▸ Records shown:
+-------+

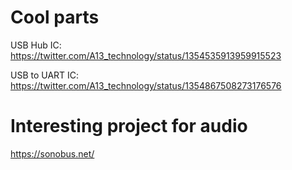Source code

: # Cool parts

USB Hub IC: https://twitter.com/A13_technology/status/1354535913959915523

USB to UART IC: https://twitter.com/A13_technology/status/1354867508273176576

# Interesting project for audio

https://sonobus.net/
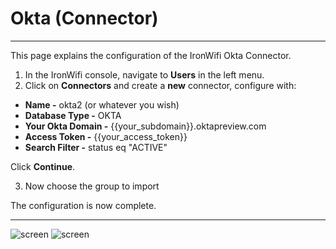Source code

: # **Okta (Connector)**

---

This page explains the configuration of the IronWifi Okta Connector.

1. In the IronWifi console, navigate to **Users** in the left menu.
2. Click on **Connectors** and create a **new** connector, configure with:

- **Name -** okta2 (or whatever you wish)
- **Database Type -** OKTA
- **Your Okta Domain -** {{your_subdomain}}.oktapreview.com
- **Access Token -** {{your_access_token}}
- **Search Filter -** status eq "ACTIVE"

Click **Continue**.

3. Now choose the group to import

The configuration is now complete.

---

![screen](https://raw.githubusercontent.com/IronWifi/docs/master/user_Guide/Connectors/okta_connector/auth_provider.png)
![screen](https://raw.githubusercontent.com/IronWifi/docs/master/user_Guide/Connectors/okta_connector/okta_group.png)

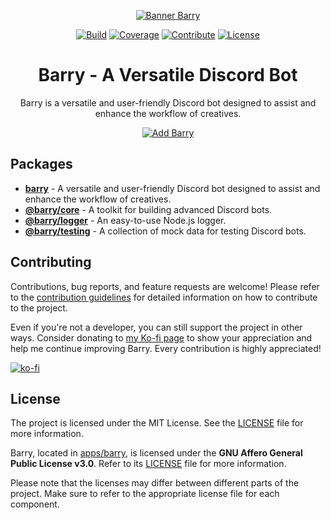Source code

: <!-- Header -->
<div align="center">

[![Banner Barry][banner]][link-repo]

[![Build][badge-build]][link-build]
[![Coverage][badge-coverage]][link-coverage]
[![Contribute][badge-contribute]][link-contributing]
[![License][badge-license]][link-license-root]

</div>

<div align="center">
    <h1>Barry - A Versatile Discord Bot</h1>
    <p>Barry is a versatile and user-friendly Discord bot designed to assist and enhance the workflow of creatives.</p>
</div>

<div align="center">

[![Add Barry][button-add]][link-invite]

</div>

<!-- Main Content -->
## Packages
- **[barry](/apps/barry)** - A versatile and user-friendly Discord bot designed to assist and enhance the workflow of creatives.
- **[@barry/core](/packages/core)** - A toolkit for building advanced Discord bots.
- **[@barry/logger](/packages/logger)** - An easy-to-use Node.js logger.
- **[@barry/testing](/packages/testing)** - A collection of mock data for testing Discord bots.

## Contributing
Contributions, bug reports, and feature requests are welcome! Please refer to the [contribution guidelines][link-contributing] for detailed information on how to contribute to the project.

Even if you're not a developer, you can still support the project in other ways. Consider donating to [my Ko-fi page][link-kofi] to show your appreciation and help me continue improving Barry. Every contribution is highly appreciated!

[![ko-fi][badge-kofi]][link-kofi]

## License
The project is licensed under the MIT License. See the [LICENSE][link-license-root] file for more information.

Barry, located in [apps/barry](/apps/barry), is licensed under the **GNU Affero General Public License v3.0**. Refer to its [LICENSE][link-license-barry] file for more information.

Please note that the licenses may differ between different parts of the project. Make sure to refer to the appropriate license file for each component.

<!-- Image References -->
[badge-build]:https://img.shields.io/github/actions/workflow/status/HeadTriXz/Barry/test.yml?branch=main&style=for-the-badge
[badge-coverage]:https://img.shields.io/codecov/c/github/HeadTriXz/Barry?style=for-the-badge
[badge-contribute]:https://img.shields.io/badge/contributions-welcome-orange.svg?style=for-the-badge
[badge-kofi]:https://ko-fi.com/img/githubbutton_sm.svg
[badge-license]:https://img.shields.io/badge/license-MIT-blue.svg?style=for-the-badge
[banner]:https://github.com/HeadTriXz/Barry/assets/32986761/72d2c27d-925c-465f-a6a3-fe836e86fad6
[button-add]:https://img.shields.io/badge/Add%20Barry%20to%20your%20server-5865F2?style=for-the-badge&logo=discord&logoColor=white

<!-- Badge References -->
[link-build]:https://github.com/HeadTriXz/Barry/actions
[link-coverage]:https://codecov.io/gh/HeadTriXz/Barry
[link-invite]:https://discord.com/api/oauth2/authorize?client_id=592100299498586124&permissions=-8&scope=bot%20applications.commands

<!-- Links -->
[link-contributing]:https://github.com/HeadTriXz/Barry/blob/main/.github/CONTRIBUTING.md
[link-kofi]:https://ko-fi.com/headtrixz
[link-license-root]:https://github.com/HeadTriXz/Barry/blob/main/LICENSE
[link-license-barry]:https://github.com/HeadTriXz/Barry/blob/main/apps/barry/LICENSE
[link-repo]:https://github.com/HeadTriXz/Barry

+-------+

Repeat the full set of records exactly, and output no pictures.

▸ Written answer:
Source code

: # Cool parts

USB Hub IC: https://twitter.com/A13_technology/status/1354535913959915523

USB to UART IC: https://twitter.com/A13_technology/status/1354867508273176576

# Interesting project for audio

https://sonobus.net/
Source code

: # **Okta (Connector)**

---

This page explains the configuration of the IronWifi Okta Connector.

1. In the IronWifi console, navigate to **Users** in the left menu.
2. Click on **Connectors** and create a **new** connector, configure with:

- **Name -** okta2 (or whatever you wish)
- **Database Type -** OKTA
- **Your Okta Domain -** {{your_subdomain}}.oktapreview.com
- **Access Token -** {{your_access_token}}
- **Search Filter -** status eq "ACTIVE"

Click **Continue**.

3. Now choose the group to import

The configuration is now complete.

---

![screen](https://raw.githubusercontent.com/IronWifi/docs/master/user_Guide/Connectors/okta_connector/auth_provider.png)
![screen](https://raw.githubusercontent.com/IronWifi/docs/master/user_Guide/Connectors/okta_connector/okta_group.png)

Source code

: <!-- Header -->
<div align="center">

[![Banner Barry][banner]][link-repo]

[![Build][badge-build]][link-build]
[![Coverage][badge-coverage]][link-coverage]
[![Contribute][badge-contribute]][link-contributing]
[![License][badge-license]][link-license-root]

</div>

<div align="center">
    <h1>Barry - A Versatile Discord Bot</h1>
    <p>Barry is a versatile and user-friendly Discord bot designed to assist and enhance the workflow of creatives.</p>
</div>

<div align="center">

[![Add Barry][button-add]][link-invite]

</div>

<!-- Main Content -->
## Packages
- **[barry](/apps/barry)** - A versatile and user-friendly Discord bot designed to assist and enhance the workflow of creatives.
- **[@barry/core](/packages/core)** - A toolkit for building advanced Discord bots.
- **[@barry/logger](/packages/logger)** - An easy-to-use Node.js logger.
- **[@barry/testing](/packages/testing)** - A collection of mock data for testing Discord bots.

## Contributing
Contributions, bug reports, and feature requests are welcome! Please refer to the [contribution guidelines][link-contributing] for detailed information on how to contribute to the project.

Even if you're not a developer, you can still support the project in other ways. Consider donating to [my Ko-fi page][link-kofi] to show your appreciation and help me continue improving Barry. Every contribution is highly appreciated!

[![ko-fi][badge-kofi]][link-kofi]

## License
The project is licensed under the MIT License. See the [LICENSE][link-license-root] file for more information.

Barry, located in [apps/barry](/apps/barry), is licensed under the **GNU Affero General Public License v3.0**. Refer to its [LICENSE][link-license-barry] file for more information.

Please note that the licenses may differ between different parts of the project. Make sure to refer to the appropriate license file for each component.

<!-- Image References -->
[badge-build]:https://img.shields.io/github/actions/workflow/status/HeadTriXz/Barry/test.yml?branch=main&style=for-the-badge
[badge-coverage]:https://img.shields.io/codecov/c/github/HeadTriXz/Barry?style=for-the-badge
[badge-contribute]:https://img.shields.io/badge/contributions-welcome-orange.svg?style=for-the-badge
[badge-kofi]:https://ko-fi.com/img/githubbutton_sm.svg
[badge-license]:https://img.shields.io/badge/license-MIT-blue.svg?style=for-the-badge
[banner]:https://github.com/HeadTriXz/Barry/assets/32986761/72d2c27d-925c-465f-a6a3-fe836e86fad6
[button-add]:https://img.shields.io/badge/Add%20Barry%20to%20your%20server-5865F2?style=for-the-badge&logo=discord&logoColor=white

<!-- Badge References -->
[link-build]:https://github.com/HeadTriXz/Barry/actions
[link-coverage]:https://codecov.io/gh/HeadTriXz/Barry
[link-invite]:https://discord.com/api/oauth2/authorize?client_id=592100299498586124&permissions=-8&scope=bot%20applications.commands

<!-- Links -->
[link-contributing]:https://github.com/HeadTriXz/Barry/blob/main/.github/CONTRIBUTING.md
[link-kofi]:https://ko-fi.com/headtrixz
[link-license-root]:https://github.com/HeadTriXz/Barry/blob/main/LICENSE
[link-license-barry]:https://github.com/HeadTriXz/Barry/blob/main/apps/barry/LICENSE
[link-repo]:https://github.com/HeadTriXz/Barry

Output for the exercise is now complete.